Once you find the line with "### Can we meet in person" in the data below, transcribe exactly each line from there to the line with "## Highlights", inclusive, and nothing else. Drop the pictures.

Records from a data source
§
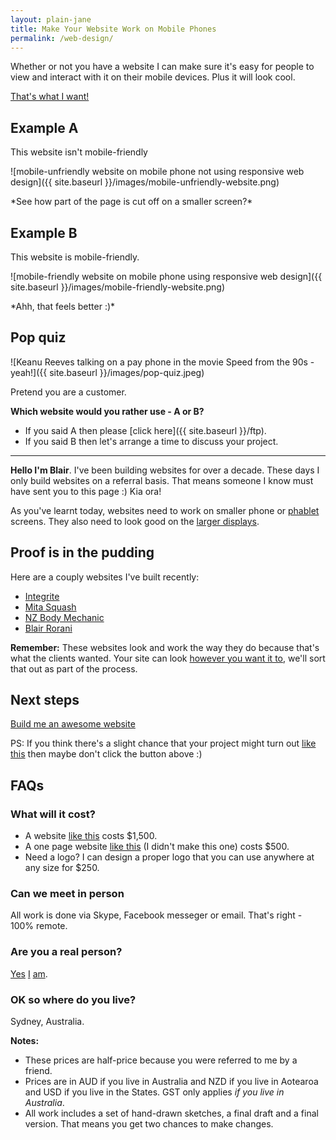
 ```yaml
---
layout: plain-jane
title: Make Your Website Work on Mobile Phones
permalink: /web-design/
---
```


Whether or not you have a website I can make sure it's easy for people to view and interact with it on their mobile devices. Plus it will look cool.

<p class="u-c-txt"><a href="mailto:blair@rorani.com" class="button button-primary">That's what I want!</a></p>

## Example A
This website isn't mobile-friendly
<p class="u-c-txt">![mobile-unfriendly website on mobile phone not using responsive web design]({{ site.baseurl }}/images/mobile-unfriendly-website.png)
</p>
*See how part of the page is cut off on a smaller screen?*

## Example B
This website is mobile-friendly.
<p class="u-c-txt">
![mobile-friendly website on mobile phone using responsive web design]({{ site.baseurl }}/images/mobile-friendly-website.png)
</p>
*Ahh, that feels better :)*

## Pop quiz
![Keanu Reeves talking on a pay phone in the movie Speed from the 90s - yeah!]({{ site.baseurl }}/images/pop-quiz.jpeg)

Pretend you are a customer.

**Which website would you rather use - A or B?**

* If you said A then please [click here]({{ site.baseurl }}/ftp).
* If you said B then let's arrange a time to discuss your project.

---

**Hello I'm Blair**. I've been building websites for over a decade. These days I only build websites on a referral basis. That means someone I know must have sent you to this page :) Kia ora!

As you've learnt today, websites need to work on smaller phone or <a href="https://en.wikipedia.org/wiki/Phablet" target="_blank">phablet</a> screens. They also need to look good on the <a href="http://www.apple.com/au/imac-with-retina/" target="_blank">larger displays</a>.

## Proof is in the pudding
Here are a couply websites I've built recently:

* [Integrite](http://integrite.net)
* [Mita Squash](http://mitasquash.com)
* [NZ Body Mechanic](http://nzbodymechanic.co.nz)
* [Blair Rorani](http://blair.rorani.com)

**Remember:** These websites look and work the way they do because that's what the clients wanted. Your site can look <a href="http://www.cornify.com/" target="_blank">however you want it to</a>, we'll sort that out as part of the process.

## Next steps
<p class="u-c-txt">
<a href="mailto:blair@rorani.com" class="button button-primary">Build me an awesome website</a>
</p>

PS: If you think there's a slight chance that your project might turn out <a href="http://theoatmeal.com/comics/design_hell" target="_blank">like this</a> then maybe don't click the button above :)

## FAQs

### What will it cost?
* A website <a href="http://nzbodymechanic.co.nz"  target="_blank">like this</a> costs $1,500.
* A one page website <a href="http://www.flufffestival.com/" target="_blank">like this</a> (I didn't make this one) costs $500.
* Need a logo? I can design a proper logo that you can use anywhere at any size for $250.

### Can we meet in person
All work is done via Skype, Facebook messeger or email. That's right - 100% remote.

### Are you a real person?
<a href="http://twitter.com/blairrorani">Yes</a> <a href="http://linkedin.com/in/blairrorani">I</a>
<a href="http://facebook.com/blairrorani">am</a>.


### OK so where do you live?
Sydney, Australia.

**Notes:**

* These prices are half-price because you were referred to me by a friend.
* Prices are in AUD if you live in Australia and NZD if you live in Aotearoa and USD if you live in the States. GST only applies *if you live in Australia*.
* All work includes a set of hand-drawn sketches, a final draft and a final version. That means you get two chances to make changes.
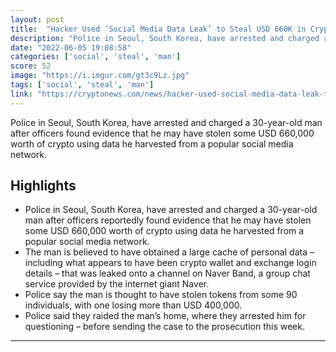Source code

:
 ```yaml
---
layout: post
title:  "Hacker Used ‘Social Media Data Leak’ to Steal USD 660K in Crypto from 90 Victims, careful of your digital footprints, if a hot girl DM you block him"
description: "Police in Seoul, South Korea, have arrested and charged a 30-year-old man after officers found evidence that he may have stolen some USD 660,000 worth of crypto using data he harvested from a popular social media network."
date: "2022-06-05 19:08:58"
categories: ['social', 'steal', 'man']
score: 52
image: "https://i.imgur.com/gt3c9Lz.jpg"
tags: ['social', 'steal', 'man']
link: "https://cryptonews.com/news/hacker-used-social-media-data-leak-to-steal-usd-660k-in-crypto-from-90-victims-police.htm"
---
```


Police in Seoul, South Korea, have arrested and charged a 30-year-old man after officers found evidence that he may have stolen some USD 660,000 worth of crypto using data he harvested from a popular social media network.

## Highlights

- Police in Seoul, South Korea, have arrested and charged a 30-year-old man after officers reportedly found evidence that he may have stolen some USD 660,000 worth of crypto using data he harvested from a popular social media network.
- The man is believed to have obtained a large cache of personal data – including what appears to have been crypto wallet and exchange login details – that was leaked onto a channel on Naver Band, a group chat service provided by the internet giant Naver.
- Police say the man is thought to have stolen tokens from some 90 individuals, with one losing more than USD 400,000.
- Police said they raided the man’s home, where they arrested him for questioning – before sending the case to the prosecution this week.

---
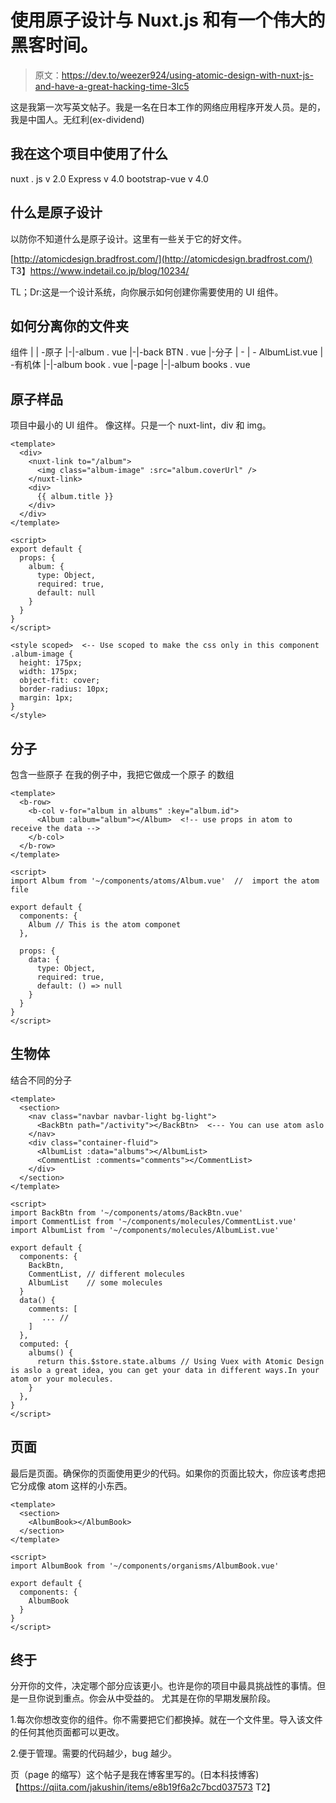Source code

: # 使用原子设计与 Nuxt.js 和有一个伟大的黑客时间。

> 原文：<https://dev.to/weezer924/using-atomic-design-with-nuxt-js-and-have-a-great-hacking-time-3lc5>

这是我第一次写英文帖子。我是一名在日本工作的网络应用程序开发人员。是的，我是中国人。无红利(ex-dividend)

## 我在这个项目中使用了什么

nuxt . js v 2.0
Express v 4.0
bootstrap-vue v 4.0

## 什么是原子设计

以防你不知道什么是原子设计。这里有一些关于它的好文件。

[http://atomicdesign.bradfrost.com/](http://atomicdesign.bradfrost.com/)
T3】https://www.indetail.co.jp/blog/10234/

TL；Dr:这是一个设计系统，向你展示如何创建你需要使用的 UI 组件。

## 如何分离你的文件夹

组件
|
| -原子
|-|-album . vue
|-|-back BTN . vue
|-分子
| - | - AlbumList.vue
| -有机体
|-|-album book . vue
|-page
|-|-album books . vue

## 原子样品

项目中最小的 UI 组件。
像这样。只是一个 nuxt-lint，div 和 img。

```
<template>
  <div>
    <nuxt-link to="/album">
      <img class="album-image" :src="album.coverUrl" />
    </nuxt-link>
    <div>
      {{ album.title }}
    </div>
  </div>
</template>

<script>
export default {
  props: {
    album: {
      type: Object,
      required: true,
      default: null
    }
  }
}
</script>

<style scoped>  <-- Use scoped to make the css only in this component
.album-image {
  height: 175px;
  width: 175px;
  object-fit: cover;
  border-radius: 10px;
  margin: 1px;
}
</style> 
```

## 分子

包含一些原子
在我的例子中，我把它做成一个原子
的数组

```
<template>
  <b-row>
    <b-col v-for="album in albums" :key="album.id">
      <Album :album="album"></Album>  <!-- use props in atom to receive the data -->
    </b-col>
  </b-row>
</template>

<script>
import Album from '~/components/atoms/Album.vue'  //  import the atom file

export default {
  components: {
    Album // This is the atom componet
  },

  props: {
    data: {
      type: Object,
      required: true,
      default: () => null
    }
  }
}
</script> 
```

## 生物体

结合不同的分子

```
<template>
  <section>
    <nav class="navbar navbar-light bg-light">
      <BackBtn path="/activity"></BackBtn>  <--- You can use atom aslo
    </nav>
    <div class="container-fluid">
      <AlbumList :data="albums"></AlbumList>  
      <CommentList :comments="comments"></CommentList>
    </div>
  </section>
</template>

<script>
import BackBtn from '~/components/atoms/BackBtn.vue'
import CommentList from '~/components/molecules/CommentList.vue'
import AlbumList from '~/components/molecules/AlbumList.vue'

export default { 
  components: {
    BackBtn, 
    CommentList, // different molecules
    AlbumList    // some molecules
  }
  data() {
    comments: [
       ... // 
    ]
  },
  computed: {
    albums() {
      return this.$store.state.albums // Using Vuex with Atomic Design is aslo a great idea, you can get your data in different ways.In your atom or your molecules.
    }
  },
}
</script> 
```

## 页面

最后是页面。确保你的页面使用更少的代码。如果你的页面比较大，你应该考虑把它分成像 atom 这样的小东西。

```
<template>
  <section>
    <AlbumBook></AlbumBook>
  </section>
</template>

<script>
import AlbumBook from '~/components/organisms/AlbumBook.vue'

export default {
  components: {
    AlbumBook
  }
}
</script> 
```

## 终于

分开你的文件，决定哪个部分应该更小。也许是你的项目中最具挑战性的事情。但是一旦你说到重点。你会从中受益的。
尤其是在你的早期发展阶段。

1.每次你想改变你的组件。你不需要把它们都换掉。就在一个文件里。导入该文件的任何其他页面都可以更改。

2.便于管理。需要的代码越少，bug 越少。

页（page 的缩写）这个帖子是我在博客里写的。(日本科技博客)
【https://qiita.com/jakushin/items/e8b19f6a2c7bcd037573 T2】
§
◆ Answer area ◆
### Can we meet in person
All work is done via Skype, Facebook messeger or email. That's right - 100% remote.

### Are you a real person?
<a href="http://twitter.com/blairrorani">Yes</a> <a href="http://linkedin.com/in/blairrorani">I</a>
<a href="http://facebook.com/blairrorani">am</a>.


### OK so where do you live?
Sydney, Australia.

**Notes:**

* These prices are half-price because you were referred to me by a friend.
* Prices are in AUD if you live in Australia and NZD if you live in Aotearoa and USD if you live in the States. GST only applies *if you live in Australia*.
* All work includes a set of hand-drawn sketches, a final draft and a final version. That means you get two chances to make changes.
Source code

:
 ```yaml
---
layout: post
title:  "Hacker Used ‘Social Media Data Leak’ to Steal USD 660K in Crypto from 90 Victims, careful of your digital footprints, if a hot girl DM you block him"
description: "Police in Seoul, South Korea, have arrested and charged a 30-year-old man after officers found evidence that he may have stolen some USD 660,000 worth of crypto using data he harvested from a popular social media network."
date: "2022-06-05 19:08:58"
categories: ['social', 'steal', 'man']
score: 52
image: "https://i.imgur.com/gt3c9Lz.jpg"
tags: ['social', 'steal', 'man']
link: "https://cryptonews.com/news/hacker-used-social-media-data-leak-to-steal-usd-660k-in-crypto-from-90-victims-police.htm"
---
```


Police in Seoul, South Korea, have arrested and charged a 30-year-old man after officers found evidence that he may have stolen some USD 660,000 worth of crypto using data he harvested from a popular social media network.

## Highlights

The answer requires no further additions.